Good to see that my throwaway line at the end of my piece is the only bit that's being picked apart. Ok - so it was a bit glib, but the gist of it is that a drunk cyclist is nowhere near the problem that a drunken driver is, and therefore threatening a piddly cyclist with jail for doing nothing other than pootling home across the village to a deserted lane past the dried-up pond down to the ranch is a ridiculous suggestion. In that situation, jail is a steam-driven pile-driver cracking a monkey nut. Overkill. And adequate laws exist to deal with this non-existent problem.
The view that we are equal so we should ask for the same punishment as car drivers just so that they respect us a bit more is barking to me though. We're not equal. In any collision between two vehicles, the outcome is questionable. In any collision between a cyclist and a motor vehicle, the outcome will most likely be the same as one between a ped and a vehicle. That's why we're not and never will be equal to motor traffic.
Anyway. Back to work...
http://cityroom.blogs.nytimes.com/2009/ ... deaths/?hp
Did you really need to out me?
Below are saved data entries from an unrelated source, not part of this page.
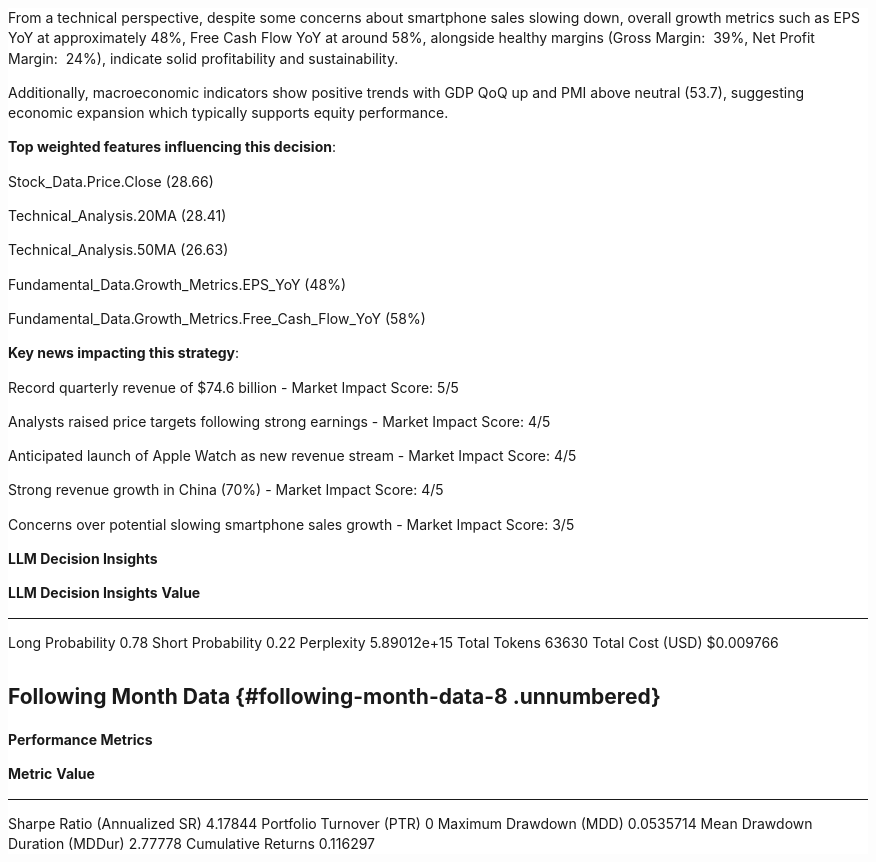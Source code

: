 From a technical perspective, despite some concerns about smartphone
sales slowing down, overall growth metrics such as EPS YoY at
approximately 48%, Free Cash Flow YoY at around 58%, alongside healthy
margins (Gross Margin:  39%, Net Profit Margin:  24%), indicate solid
profitability and sustainability.

Additionally, macroeconomic indicators show positive trends with GDP QoQ
up and PMI above neutral (53.7), suggesting economic expansion which
typically supports equity performance.

**Top weighted features influencing this decision**:

Stock_Data.Price.Close (28.66)

Technical_Analysis.20MA (28.41)

Technical_Analysis.50MA (26.63)

Fundamental_Data.Growth_Metrics.EPS_YoY (48%)

Fundamental_Data.Growth_Metrics.Free_Cash_Flow_YoY (58%)

**Key news impacting this strategy**:

Record quarterly revenue of \$74.6 billion - Market Impact Score: 5/5

Analysts raised price targets following strong earnings - Market Impact
Score: 4/5

Anticipated launch of Apple Watch as new revenue stream - Market Impact
Score: 4/5

Strong revenue growth in China (70%) - Market Impact Score: 4/5

Concerns over potential slowing smartphone sales growth - Market Impact
Score: 3/5

**LLM Decision Insights**

  **LLM Decision Insights**     **Value**
  --------------------------- -------------
  Long Probability                0.78
  Short Probability               0.22
  Perplexity                   5.89012e+15
  Total Tokens                    63630
  Total Cost (USD)             \$0.009766

## Following Month Data {#following-month-data-8 .unnumbered}

**Performance Metrics**

  **Metric**                        **Value**
  -------------------------------- -----------
  Sharpe Ratio (Annualized SR)       4.17844
  Portfolio Turnover (PTR)              0
  Maximum Drawdown (MDD)            0.0535714
  Mean Drawdown Duration (MDDur)     2.77778
  Cumulative Returns                0.116297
You're right, and it's something I would admit if I thought it was interesting or helpful, but, you know...
For what it's worth, I have had two incidents happen when riding over the limit which have made me seriously reconsider - one where I almost came off through clattering against the kerb, and another when I almost got fatally right hooked by some scum u-turning without notice. The latter wasn't my fault, and no harm was done, but not only was I boiling with rage but if I had been on the very edge of safety in such a situation, I would rather be sober enough to deal with it knowing my faculties were intact.
Blog (incl. bikes)
Almost everyone who goes to the Morpeth cycles home over the driving limit, apart from the occasional teetotaller. Certainly not just Biondino.
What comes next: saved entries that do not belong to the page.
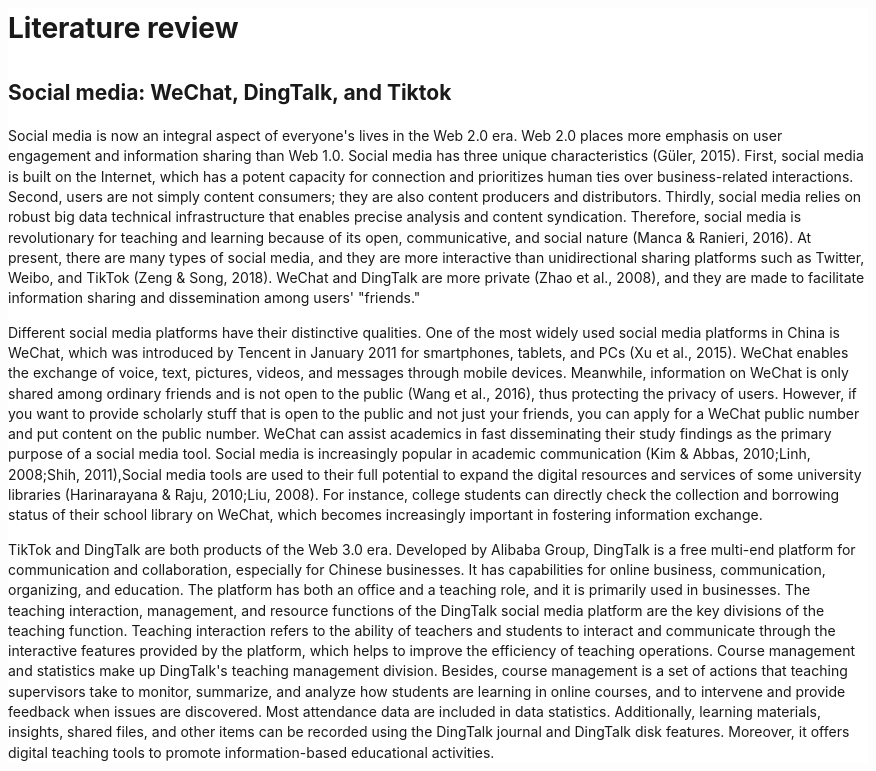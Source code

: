 
# Literature review


## Social media: WeChat, DingTalk, and Tiktok

Social media is now an integral aspect of everyone's lives in the Web 2.0 era. Web 2.0 places more emphasis on user engagement and information sharing than Web 1.0. Social media has three unique characteristics (Güler, 2015). First, social media is built on the Internet, which has a potent capacity for connection and prioritizes human ties over business-related interactions. Second, users are not simply content consumers; they are also content producers and distributors. Thirdly, social media relies on robust big data technical infrastructure that enables precise analysis and content syndication. Therefore, social media is revolutionary for teaching and learning because of its open, communicative, and social nature (Manca & Ranieri, 2016). At present, there are many types of social media, and they are more interactive than unidirectional sharing platforms such as Twitter, Weibo, and TikTok (Zeng & Song, 2018). WeChat and DingTalk are more private (Zhao et al., 2008), and they are made to facilitate information sharing and dissemination among users' "friends."

Different social media platforms have their distinctive qualities. One of the most widely used social media platforms in China is WeChat, which was introduced by Tencent in January 2011 for smartphones, tablets, and PCs (Xu et al., 2015). WeChat enables the exchange of voice, text, pictures, videos, and messages through mobile devices. Meanwhile, information on WeChat is only shared among ordinary friends and is not open to the public (Wang et al., 2016), thus protecting the privacy of users. However, if you want to provide scholarly stuff that is open to the public and not just your friends, you can apply for a WeChat public number and put content on the public number. WeChat can assist academics in fast disseminating their study findings as the primary purpose of a social media tool. Social media is increasingly popular in academic communication (Kim & Abbas, 2010;Linh, 2008;Shih, 2011),Social media tools are used to their full potential to expand the digital resources and services of some university libraries (Harinarayana & Raju, 2010;Liu, 2008). For instance, college students can directly check the collection and borrowing status of their school library on WeChat, which becomes increasingly important in fostering information exchange.

TikTok and DingTalk are both products of the Web 3.0 era. Developed by Alibaba Group, DingTalk is a free multi-end platform for communication and collaboration, especially for Chinese businesses. It has capabilities for online business, communication, organizing, and education. The platform has both an office and a teaching role, and it is primarily used in businesses. The teaching interaction, management, and resource functions of the DingTalk social media platform are the key divisions of the teaching function. Teaching interaction refers to the ability of teachers and students to interact and communicate through the interactive features provided by the platform, which helps to improve the efficiency of teaching operations. Course management and statistics make up DingTalk's teaching management division. Besides, course management is a set of actions that teaching supervisors take to monitor, summarize, and analyze how students are learning in online courses, and to intervene and provide feedback when issues are discovered. Most attendance data are included in data statistics. Additionally, learning materials, insights, shared files, and other items can be recorded using the DingTalk journal and DingTalk disk features. Moreover, it offers digital teaching tools to promote information-based educational activities.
It's discretion really, if you're barely standing it ain't a good plan to cycle home, but if you've just had a few beers and you don't think you're a danger to anyone then why not... far better than driving, although I take the point about errant swerving cyclists you're far less likely to cause an accident or injury to anyone but yourself on a bike.
Viner Maxima, Tifosi CK7, Giant Bowery, Old commuter.
OK, my intention, though has clearly come across that way, was not to single Blondie out.
I was mostly reacting to this post:
I didn't understand considering you've, like most of us, have chosen to break those laws.
Maybe its the percieved reduced risk but many would prefer to be drunk and incharge of a bike than a car, not because a bike is easier to control but the risk and potential damage caused is thought to be far less.
A true scalp is not only overtaking someone but leaving them stopped at a set of lights. As you, who have clearly beaten the lights, pummels nothing but the open air ahead. ~ 'DondaddyD'. Player of the Unspoken Game
If I take the car or bike, then I nver drink any more than a bottle of beer (not stella)
I have ridden home once after too many and it was horrible. never again.
H.G. Wells.
I dunno, I'm happy cycling after a couple of beers, but i wouldn't cycle home after four. I suppose it's about knowing your limits, and knowing the point when you become a danger to yourself and other people.